Disbursal of Rs 61,000 crore through direct benefit transfer (DBT) window in FY16 shows that the scheme is working well at the ground level.
Disbursal of Rs 61,000 crore through direct benefit transfer (DBT) window in FY16 shows that the scheme is working well at the ground level. The government must ensure that Aadhaar-based DBT now spreads fast to other social sector schemes, both the Central and the State ones.
When the NDA government led by prime minister Narendra Modi took over in May 2014, many thought that the UPA’s game-changer Aadhaar and direct benefit transfer (DBT) scheme would be left in the lurch.
But, thanks to the convincing power of the first Unique Identification Authority of India (UIDAI) chairman Nandan Nilekani and other top officials in the government, and practical approach of PM Modi, what has happened in the last two years is exactly the opposite.

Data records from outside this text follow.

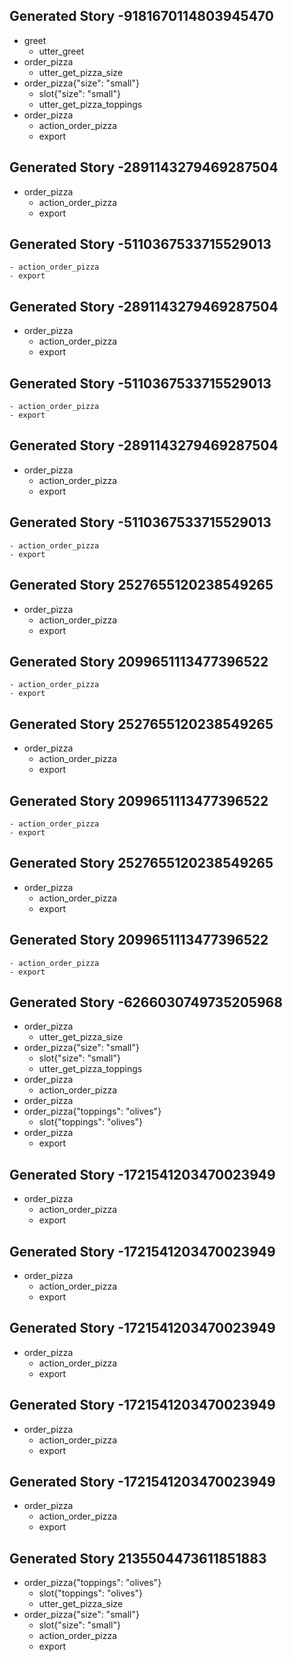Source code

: ## Generated Story -9181670114803945470
* greet
    - utter_greet
* order_pizza
    - utter_get_pizza_size
* order_pizza{"size": "small"}
    - slot{"size": "small"}
    - utter_get_pizza_toppings
* order_pizza
    - action_order_pizza
    - export
## Generated Story -2891143279469287504
* order_pizza
    - action_order_pizza
    - export
## Generated Story -5110367533715529013
    - action_order_pizza
    - export
## Generated Story -2891143279469287504
* order_pizza
    - action_order_pizza
    - export
## Generated Story -5110367533715529013
    - action_order_pizza
    - export
## Generated Story -2891143279469287504
* order_pizza
    - action_order_pizza
    - export
## Generated Story -5110367533715529013
    - action_order_pizza
    - export
## Generated Story 2527655120238549265
* order_pizza
    - action_order_pizza
    - export
## Generated Story 2099651113477396522
    - action_order_pizza
    - export
## Generated Story 2527655120238549265
* order_pizza
    - action_order_pizza
    - export
## Generated Story 2099651113477396522
    - action_order_pizza
    - export
## Generated Story 2527655120238549265
* order_pizza
    - action_order_pizza
    - export
## Generated Story 2099651113477396522
    - action_order_pizza
    - export
## Generated Story -6266030749735205968
* order_pizza
    - utter_get_pizza_size
* order_pizza{"size": "small"}
    - slot{"size": "small"}
    - utter_get_pizza_toppings
* order_pizza
    - action_order_pizza
* order_pizza
* order_pizza{"toppings": "olives"}
    - slot{"toppings": "olives"}
* order_pizza
    - export
## Generated Story -1721541203470023949
* order_pizza
    - action_order_pizza
    - export
## Generated Story -1721541203470023949
* order_pizza
    - action_order_pizza
    - export
## Generated Story -1721541203470023949
* order_pizza
    - action_order_pizza
    - export
## Generated Story -1721541203470023949
* order_pizza
    - action_order_pizza
    - export
## Generated Story -1721541203470023949
* order_pizza
    - action_order_pizza
    - export
## Generated Story 2135504473611851883
* order_pizza{"toppings": "olives"}
    - slot{"toppings": "olives"}
    - utter_get_pizza_size
* order_pizza{"size": "small"}
    - slot{"size": "small"}
    - action_order_pizza
    - export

Not only Aadhaar enrollments crossed 100 crore mark last month and Aadhaar-based DBT has been provided a statutory backing, but the whole scheme is also progressing quite well, though the coverage is still limited.
The results shared at a meeting called by the prime minister on Monday indicates that a solid launching pad is now ready for expanding Aadhaar-based DBT across all central and state social sector schemes in a big way.
In FY16, over Rs 61,000 crore was distributed to more than 30 crore beneficiaries through DBT. “This includes over Rs 25,000 crore in MGNREGS, and over Rs. 21,000 crore in PAHAL (for LPG),” says a government release.
In terms of savings — over 1.6 crore bogus ration cards have been deleted, which saved about Rs 10,000 crore — 3.5 crore duplicate beneficiaries were weeded out in the PAHAL (DBT in LPG) scheme, resulting in savings of over Rs 14,000 crore in FY15 alone – and in MGNREGS, Rs 3000 crore (about 10%) savings have been estimated that year.
While these are good achievements considering poor implementation of DBT during the UPA regime after its launch in January 2013, the real challenge is to extend it to mainly food and fertilizer subsidy payments of over Rs 2 lakh crore in a year and also schemes like health insurance besides pensions and scholarships.
The results of Aadhaar experiments in these areas have been encouraging with estimated savings of Rs 2,346 crore in PDS across Andhra Pradesh, Telangana, Puducherry and Delhi – savings of Rs 276 crore across Andhra Pradesh, Telangana and Punjab in scholarship payments – and Rs 66 crore in Jharkhand, Chandigarh and Puducherry in pensions.
These experiences now need to be expanded across the country and the way things are moving, the UPA’s DBT is emerging as a big success story of the NDA government.